Minimialistic Approach to Design:
Shrinking the size of the IALU
Noah Aklilu <aklilu@ee.ualberta.ca> <http://www.ee.ualberta.ca/~aklilu/>
For our group project, a complex number calculator, we had to design a ALU that was capable of handling complex numbers. When we initially designed our system, we had separate paths to perform addition, subtraction and multiplication. Our ALU ended up taking 82% of the Altera chip. Not good because we still had to fit the rest of the project on the chip.

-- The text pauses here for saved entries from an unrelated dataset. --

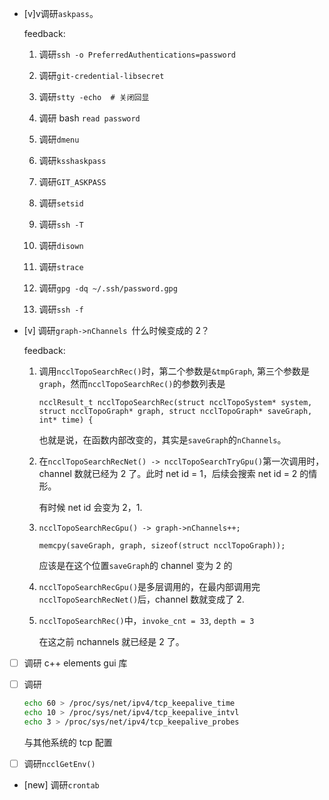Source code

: * [v]v调研`askpass`。

    feedback:

    1. 调研`ssh -o PreferredAuthentications=password`

    1. 调研`git-credential-libsecret`

    1. 调研`stty -echo  # 关闭回显`

    1. 调研 bash `read password`

    1. 调研`dmenu`

    1. 调研`ksshaskpass`

    1. 调研`GIT_ASKPASS`

    1. 调研`setsid`

    1. 调研`ssh -T`

    1. 调研`disown`

    1. 调研`strace`

    1. 调研`gpg -dq ~/.ssh/password.gpg`

    1. 调研`ssh -f`

* [v] 调研`graph->nChannels `什么时候变成的 2？

    feedback:

    1. 调用`ncclTopoSearchRec()`时，第二个参数是`&tmpGraph`, 第三个参数是`graph`，然而`ncclTopoSearchRec()`的参数列表是

        `ncclResult_t ncclTopoSearchRec(struct ncclTopoSystem* system, struct ncclTopoGraph* graph, struct ncclTopoGraph* saveGraph, int* time) {`

        也就是说，在函数内部改变的，其实是`saveGraph`的`nChannels`。

    1. 在`ncclTopoSearchRecNet() -> ncclTopoSearchTryGpu()`第一次调用时，channel 数就已经为 2 了。此时 net id = 1，后续会搜索 net id = 2 的情形。

        有时候 net id 会变为 2，1.

    1. `ncclTopoSearchRecGpu() -> graph->nChannels++;`
    
        `memcpy(saveGraph, graph, sizeof(struct ncclTopoGraph));`

        应该是在这个位置`saveGraph`的 channel 变为 2 的

    1. `ncclTopoSearchRecGpu()`是多层调用的，在最内部调用完`ncclTopoSearchRecNet()`后，channel 数就变成了 2.

    1. `ncclTopoSearchRec()`中，`invoke_cnt = 33`, `depth = 3`

        在这之前 nchannels 就已经是 2 了。

* [ ] 调研 c++ elements gui 库

* [ ] 调研

    ```bash
    echo 60 > /proc/sys/net/ipv4/tcp_keepalive_time
    echo 10 > /proc/sys/net/ipv4/tcp_keepalive_intvl
    echo 3 > /proc/sys/net/ipv4/tcp_keepalive_probes
    ```

    与其他系统的 tcp 配置

* [ ] 调研`ncclGetEnv()`

* [new] 调研`crontab`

Our solution was to minimize our datapath to the point that we had only one multiplier and one adder/subtracter block as our principal blocks, with latches to hold initial, intermediate and final values. This reduced the ALU to 36%, a much more manageable size. With the reduced size, also came increased clock frequency we went from running at ~8MHz to ~24MHz.
This does result in an increase in the size of the control path, but it is insignificant compared to the chip area gained from the data path.
Look at the equations that were required:
Addition : (A + Bi)+(C+Di) = (A+C) +(B+D)i
Subtraction: (A+Bi)-(C+Di) = (A-C) + (B-D)i
Multiplication : (A+Bi)(C+Di) = (AC-BD) + (AD+BC)i
For each equation, the operations can be done serially and stored in latches, and latched values can be switched using multiplexers to connect them to either the multiplier or the adder/subtracter.
For Example: Addition
Of course for multiplication this gets a little more complex. To hold the intermediate values AC, BD, AD, BC, two latches are used. Since only AC and BD or AD and BC can occur at a time, no more than two latches are needed. For the really brave at heart, you can pipeline the multiplier and reduce your clock frequency. We went with a 3-stage pipelined multiplier.
The based components used in the VHDL code were built around Altera's LPMs, the components could be swapped for pure VHDL code. The decision to go with LPMs was made since we already had to do our development on Maxplus2, no reason to invent the wheel twice.